*** RECORDS FOR PROCESSING ***
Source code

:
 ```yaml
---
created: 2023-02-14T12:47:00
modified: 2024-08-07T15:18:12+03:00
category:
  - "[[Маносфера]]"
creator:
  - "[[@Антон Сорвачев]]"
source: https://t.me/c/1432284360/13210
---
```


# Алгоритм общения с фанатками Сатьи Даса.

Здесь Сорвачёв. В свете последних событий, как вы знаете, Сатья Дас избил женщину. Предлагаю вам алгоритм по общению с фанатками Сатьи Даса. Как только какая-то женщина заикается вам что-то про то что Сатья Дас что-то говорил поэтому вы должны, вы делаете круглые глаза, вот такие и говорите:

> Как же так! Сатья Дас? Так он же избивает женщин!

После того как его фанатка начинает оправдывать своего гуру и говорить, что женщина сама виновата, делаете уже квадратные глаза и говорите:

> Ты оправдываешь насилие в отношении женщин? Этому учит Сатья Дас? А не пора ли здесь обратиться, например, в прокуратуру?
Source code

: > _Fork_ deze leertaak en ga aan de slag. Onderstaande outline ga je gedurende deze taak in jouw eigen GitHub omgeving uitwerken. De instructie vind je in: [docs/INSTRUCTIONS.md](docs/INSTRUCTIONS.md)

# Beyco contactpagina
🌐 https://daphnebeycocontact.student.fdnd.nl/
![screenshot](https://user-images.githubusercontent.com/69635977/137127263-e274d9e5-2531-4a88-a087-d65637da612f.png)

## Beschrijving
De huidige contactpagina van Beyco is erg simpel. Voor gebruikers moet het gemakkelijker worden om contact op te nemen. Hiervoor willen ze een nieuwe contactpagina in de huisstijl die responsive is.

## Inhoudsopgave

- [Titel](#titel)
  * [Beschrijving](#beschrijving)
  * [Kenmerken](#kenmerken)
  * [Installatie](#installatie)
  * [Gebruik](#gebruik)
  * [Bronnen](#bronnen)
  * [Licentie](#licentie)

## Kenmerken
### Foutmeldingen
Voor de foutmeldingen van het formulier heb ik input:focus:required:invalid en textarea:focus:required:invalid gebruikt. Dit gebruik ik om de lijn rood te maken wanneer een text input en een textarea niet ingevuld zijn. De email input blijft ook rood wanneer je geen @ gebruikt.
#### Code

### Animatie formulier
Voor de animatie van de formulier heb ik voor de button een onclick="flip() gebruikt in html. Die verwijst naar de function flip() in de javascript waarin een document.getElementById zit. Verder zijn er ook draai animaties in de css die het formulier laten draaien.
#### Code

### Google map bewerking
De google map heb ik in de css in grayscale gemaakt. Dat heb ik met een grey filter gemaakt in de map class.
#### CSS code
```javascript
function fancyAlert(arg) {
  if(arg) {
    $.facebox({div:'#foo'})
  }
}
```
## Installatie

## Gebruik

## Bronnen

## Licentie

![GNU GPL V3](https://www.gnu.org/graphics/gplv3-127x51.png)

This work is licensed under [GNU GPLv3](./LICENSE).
***
Retrieve each line from the records above where the word "фанатками" occurs.

# Алгоритм общения с фанатками Сатьи Даса.
Здесь Сорвачёв. В свете последних событий, как вы знаете, Сатья Дас избил женщину. Предлагаю вам алгоритм по общению с фанатками Сатьи Даса. Как только какая-то женщина заикается вам что-то про то что Сатья Дас что-то говорил поэтому вы должны, вы делаете круглые глаза, вот такие и говорите:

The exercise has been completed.